## [WHAT TO PRODUCE]
If a line below includes the string "docker", copy it.

Stored data:

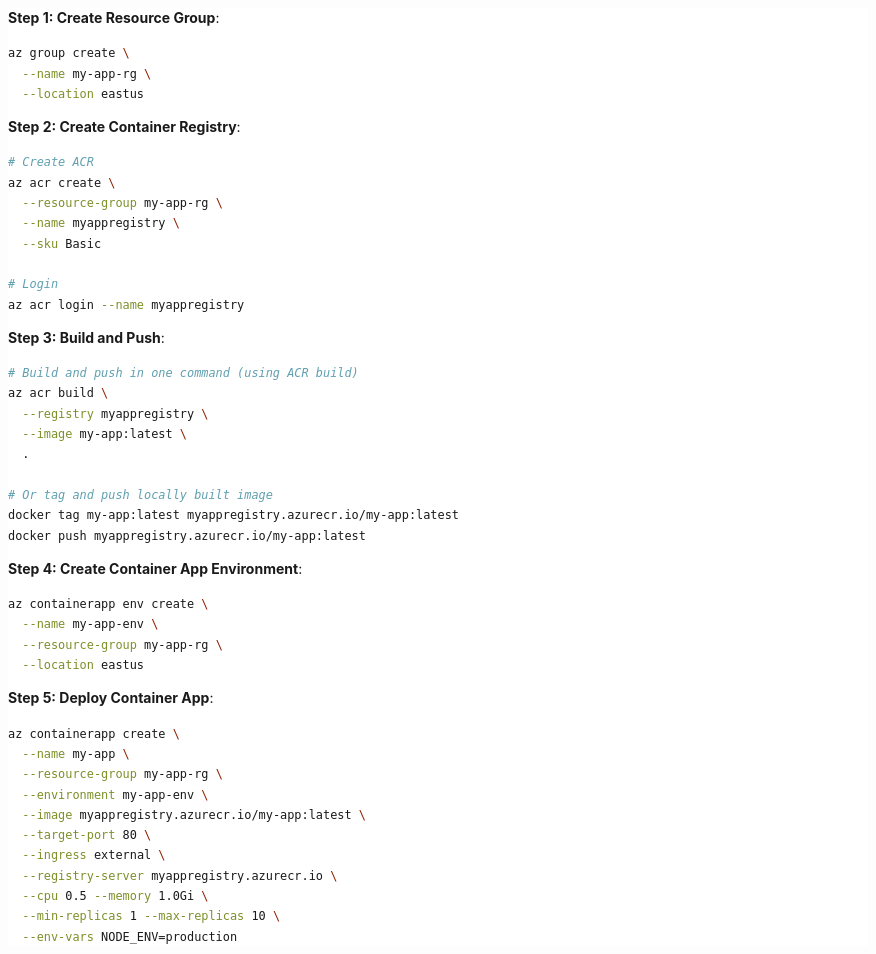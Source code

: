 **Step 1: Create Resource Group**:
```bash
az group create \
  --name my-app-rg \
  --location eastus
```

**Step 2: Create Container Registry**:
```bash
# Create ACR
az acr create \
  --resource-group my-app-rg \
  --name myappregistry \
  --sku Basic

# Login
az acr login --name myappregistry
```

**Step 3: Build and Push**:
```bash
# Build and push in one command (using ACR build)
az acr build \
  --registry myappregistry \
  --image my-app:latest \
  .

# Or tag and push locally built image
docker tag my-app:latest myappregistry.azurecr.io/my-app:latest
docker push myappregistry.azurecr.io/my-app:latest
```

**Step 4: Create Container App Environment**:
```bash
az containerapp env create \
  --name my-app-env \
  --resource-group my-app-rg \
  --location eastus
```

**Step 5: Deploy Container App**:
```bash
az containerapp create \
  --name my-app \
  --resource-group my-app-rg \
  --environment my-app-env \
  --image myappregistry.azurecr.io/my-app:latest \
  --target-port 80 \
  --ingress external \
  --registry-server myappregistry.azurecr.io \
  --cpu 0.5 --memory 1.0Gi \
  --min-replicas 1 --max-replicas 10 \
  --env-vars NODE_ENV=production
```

## [SOLUTION FOR THIS PROBLEM]
docker tag my-app:latest myappregistry.azurecr.io/my-app:latest
docker push myappregistry.azurecr.io/my-app:latest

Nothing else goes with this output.